The History of the Cowboy Hat

a man wearing a blue and grey plaid wool jacket, white cowboy hat and yellow goat skin gloves swinging a saddle over the a dark brown horse wearing a red carpet

If there is one piece of Western wear that has become the ultimate symbol of the American Cowboy, it’s the cowboy hat. Like all Western wear, hats were made to be as tough as the trail and started off as accessories purchased based purely on function rather than fashion. A hat provided shade, protection from the elements, and warmth for the wearer, but could also be used to fan a fire, as a vessel for drinking water, or waved from horseback to catch the attention of a fellow rider in the distance. There were as many styles of cowboy hats as there were people wearing cowboy hats.

a brunette woman with a long braid down her left shoulder wearing a grey scarf, red jacket and black cowboy hat against a wood barn

Distinct hat styles emerged by region. For example, in the Southwest, cowpunchers donned high-crowned “10-gallons” for ample shade, while in the Great Basin, Buckaroos came to prefer a “flat hat,” often made of straw and designed to stay out of the way of long lassos. Early photographs of range riders across the West show an enormous variation in hat styles, from silk “stovepipes” and derby “pots,” to sombreros and cavalry styles. In Montana Territory during the 1860s–‘80s, cowboys drove cattle up the trails from Texas, Oklahoma, Kansas, and other regions, which led to a hodge-podge of headwear across the range. Also, many cowboys in the late 1800s and early 1900s were immigrants. For herding cattle or sheep, they simply wore the hats they stepped off the boat wearing. The first cowboy hats were made of beaver, rabbit, or other fur, but felt soon became the preferred (and priciest) material. Eventually, it became clear that certain styles were only good for certain settings (Who would wear a top hat on the plains?) and designs became increasingly functional to the places and conditions in which the cowboys were working.

John B. Stetson, the son of a New Jersey haberdasher, set the standard in the early mass production of cowboy hats with his “Boss of the Plains” model in 1863, designed while on an expedition up Pike’s Peak. His hat became all the rage in the West. However, most Stetsons got pretty beat up on the job and began to curl at the brim and lose their silk ribbons. But this distressed look became preferred to the overly-refined, fresh-off-the-line Stetson. So much so that many cowboys even began to intentionally shape their own hats by creasing the crown and curling the brim, making four dents into a peak, two dents, a center crease, two parallel creases, or simply leaving the crown rounded. Stetson soon caught on to this trend and began mass-producing creased and curled hats.
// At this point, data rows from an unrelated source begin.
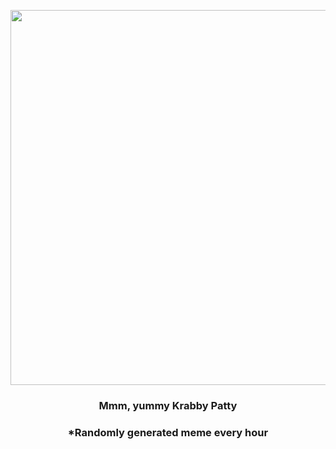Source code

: <p align="center">
        <img src="https://i.redd.it/2fdqe2kn19m91.jpg" width="600" height="600">
        </p>
        <h3 align="center">Mmm, yummy Krabby Patty</h3>
        <h3 align="center">*Randomly generated meme every hour</h3>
In the 1940s and ‘50s, Hollywood—a space seldom concerned with historical accuracy—created its own cowboy styles on the big screen, which then rubbed off on cowboy fashion, carrying homogenized hat styles from the silver screen to the range and far beyond. Contemporary American Country Music stars—whether real cowboys or not—further popularized the wearing of cowboy hats far beyond just big cattle country.

a man wearing black work overalls, a dark brown long sleeve and white cowboy hat looking down as he works on a horshoe in a barn

Cowboys throughout the ages have festooned their hats with all kinds of talismans—horsehair bands, ribbons, rattlers from snakes. It’s a personal choice for each wearer which style suits him and what charm to put on it. “All hat and no horse,” has become a common phrase in recent decades, referring to the fact that there are many people throughout traditional cowboy territory who like the idea of playing cowboy but have no cattle or horses to account for, in effect all talk, but lacking action.